# WHAT YOU HAVE TO DO
Every line below between the line holding "- 移除了所有对已删除实体类的引用" and the line holding "1. ✅ 确保main-app模块已正确配置并运行", inclusive, should be repeated exactly, and all other lines omitted.

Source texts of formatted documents
• • •

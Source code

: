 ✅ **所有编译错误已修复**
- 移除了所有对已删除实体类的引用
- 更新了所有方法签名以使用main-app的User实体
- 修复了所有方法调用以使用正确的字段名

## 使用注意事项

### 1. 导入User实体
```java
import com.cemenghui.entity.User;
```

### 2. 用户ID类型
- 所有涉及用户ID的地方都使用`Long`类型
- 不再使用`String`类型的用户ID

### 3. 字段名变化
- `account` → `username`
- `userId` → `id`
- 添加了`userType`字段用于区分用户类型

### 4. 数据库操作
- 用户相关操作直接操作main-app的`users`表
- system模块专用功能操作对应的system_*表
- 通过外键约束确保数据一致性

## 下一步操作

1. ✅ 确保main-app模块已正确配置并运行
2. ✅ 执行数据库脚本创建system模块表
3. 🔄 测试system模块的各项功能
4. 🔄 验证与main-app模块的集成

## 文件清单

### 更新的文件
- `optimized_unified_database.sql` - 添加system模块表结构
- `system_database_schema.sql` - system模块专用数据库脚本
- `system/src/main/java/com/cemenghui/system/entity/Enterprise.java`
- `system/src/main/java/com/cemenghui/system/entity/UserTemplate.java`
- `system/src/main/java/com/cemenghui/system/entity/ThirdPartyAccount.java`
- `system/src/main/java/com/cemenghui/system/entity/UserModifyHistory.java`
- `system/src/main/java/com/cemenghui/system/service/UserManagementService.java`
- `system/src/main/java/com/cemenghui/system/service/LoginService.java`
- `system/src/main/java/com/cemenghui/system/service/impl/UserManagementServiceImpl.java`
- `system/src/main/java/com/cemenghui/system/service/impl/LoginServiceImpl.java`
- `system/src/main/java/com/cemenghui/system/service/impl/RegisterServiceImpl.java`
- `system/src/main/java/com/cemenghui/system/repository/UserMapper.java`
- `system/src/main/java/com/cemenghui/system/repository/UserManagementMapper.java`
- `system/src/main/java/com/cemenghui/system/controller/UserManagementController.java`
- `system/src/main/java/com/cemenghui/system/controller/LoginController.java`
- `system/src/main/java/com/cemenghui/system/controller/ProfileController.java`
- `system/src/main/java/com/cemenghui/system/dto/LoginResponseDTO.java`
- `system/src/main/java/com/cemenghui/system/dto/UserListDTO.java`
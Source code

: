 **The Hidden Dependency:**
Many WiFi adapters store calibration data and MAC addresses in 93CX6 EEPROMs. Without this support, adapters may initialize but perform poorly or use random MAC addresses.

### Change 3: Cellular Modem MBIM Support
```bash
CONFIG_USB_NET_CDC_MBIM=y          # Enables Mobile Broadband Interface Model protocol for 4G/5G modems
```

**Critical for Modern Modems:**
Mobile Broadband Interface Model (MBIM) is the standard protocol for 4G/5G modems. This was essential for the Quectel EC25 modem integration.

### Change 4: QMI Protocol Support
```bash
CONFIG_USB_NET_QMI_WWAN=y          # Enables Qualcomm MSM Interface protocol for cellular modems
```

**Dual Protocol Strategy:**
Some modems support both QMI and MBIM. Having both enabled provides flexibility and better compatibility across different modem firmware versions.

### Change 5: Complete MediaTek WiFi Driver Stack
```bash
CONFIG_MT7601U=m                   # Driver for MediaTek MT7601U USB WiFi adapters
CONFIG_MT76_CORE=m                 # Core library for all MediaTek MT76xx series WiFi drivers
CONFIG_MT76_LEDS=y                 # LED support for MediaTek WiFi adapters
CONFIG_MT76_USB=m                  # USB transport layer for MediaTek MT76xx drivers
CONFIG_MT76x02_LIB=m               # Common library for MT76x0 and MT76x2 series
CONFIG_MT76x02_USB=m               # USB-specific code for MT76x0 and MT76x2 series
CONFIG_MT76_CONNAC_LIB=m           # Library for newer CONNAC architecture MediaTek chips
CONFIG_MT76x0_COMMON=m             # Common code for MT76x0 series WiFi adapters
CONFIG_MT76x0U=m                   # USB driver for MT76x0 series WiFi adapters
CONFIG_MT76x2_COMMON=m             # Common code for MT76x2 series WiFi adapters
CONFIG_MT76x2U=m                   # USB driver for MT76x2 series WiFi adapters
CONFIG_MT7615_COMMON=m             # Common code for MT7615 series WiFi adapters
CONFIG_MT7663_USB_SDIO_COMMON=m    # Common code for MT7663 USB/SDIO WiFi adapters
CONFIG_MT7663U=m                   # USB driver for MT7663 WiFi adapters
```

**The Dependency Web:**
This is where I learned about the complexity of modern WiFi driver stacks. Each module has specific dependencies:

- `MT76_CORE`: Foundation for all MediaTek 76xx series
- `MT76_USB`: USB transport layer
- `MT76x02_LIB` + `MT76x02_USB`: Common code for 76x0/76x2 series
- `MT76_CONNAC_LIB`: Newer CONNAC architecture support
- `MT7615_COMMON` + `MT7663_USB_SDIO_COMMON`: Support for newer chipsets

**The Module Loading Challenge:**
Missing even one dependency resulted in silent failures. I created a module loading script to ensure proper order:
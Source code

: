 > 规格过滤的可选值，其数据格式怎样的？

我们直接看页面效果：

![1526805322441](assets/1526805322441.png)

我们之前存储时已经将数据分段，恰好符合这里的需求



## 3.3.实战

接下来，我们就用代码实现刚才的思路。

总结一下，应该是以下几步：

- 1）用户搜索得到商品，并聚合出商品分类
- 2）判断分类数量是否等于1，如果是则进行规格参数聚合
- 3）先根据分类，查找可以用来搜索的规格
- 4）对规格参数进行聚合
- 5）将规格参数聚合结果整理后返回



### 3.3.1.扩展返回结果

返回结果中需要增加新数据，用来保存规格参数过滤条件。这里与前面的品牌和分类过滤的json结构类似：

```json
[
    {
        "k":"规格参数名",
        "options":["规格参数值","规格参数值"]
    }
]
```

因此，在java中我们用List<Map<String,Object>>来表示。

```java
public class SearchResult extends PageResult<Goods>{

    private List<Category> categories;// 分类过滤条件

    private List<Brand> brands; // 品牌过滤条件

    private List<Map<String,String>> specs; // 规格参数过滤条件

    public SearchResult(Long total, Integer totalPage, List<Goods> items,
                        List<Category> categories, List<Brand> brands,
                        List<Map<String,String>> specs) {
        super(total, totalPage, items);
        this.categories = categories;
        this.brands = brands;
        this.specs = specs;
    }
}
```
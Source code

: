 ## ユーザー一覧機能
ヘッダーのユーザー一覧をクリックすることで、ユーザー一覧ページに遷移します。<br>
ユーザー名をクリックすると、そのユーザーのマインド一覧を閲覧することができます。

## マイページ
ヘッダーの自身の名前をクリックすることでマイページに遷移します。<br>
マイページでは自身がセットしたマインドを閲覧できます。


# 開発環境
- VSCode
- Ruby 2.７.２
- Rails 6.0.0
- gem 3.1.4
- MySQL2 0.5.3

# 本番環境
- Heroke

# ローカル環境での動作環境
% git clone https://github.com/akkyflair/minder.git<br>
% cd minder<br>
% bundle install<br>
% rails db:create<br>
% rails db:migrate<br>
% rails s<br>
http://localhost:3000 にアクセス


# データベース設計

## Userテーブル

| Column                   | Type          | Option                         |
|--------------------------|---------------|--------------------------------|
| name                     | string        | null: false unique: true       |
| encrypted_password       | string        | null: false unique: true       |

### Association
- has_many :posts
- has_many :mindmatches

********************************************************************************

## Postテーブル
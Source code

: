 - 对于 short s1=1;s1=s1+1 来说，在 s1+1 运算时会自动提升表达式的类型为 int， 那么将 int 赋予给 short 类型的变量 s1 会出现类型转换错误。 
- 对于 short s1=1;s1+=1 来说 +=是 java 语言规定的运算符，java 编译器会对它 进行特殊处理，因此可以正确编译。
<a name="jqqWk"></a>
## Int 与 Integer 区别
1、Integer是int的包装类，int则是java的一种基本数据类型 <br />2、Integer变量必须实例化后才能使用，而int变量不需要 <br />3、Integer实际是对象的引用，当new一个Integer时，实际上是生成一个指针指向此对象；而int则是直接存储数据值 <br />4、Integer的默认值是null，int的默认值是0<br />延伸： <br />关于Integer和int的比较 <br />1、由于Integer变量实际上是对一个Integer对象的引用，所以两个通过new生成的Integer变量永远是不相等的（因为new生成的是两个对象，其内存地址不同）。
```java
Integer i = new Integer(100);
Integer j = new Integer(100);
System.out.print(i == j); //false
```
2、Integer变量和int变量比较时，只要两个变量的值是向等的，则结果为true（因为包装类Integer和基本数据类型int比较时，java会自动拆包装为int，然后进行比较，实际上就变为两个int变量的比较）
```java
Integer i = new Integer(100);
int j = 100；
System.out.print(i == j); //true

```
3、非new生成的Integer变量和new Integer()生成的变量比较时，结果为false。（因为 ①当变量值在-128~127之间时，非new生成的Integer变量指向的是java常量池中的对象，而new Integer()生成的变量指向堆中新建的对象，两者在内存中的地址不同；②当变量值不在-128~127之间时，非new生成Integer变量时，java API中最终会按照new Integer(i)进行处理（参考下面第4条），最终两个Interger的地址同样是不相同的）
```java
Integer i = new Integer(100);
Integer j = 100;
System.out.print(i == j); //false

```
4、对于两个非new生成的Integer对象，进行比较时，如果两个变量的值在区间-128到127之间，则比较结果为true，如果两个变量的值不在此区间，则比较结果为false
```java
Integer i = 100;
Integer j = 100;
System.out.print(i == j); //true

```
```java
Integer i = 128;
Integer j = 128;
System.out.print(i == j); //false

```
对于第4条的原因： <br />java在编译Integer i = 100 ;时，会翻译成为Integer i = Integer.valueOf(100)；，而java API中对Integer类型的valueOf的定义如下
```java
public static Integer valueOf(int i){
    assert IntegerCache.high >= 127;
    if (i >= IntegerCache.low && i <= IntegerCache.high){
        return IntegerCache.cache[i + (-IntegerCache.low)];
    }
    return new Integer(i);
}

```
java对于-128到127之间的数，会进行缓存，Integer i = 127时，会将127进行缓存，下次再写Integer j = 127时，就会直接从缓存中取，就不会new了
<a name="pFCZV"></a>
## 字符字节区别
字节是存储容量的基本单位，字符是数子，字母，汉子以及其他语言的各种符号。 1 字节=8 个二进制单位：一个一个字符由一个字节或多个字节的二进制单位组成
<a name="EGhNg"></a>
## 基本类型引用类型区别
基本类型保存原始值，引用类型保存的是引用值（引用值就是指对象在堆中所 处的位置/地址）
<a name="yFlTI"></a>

• • •

# EXERCISE ANSWER
- 移除了所有对已删除实体类的引用
- 更新了所有方法签名以使用main-app的User实体
- 修复了所有方法调用以使用正确的字段名

## 使用注意事项

### 1. 导入User实体
```java
import com.cemenghui.entity.User;
```

### 2. 用户ID类型
- 所有涉及用户ID的地方都使用`Long`类型
- 不再使用`String`类型的用户ID

### 3. 字段名变化
- `account` → `username`
- `userId` → `id`
- 添加了`userType`字段用于区分用户类型

### 4. 数据库操作
- 用户相关操作直接操作main-app的`users`表
- system模块专用功能操作对应的system_*表
- 通过外键约束确保数据一致性

## 下一步操作

1. ✅ 确保main-app模块已正确配置并运行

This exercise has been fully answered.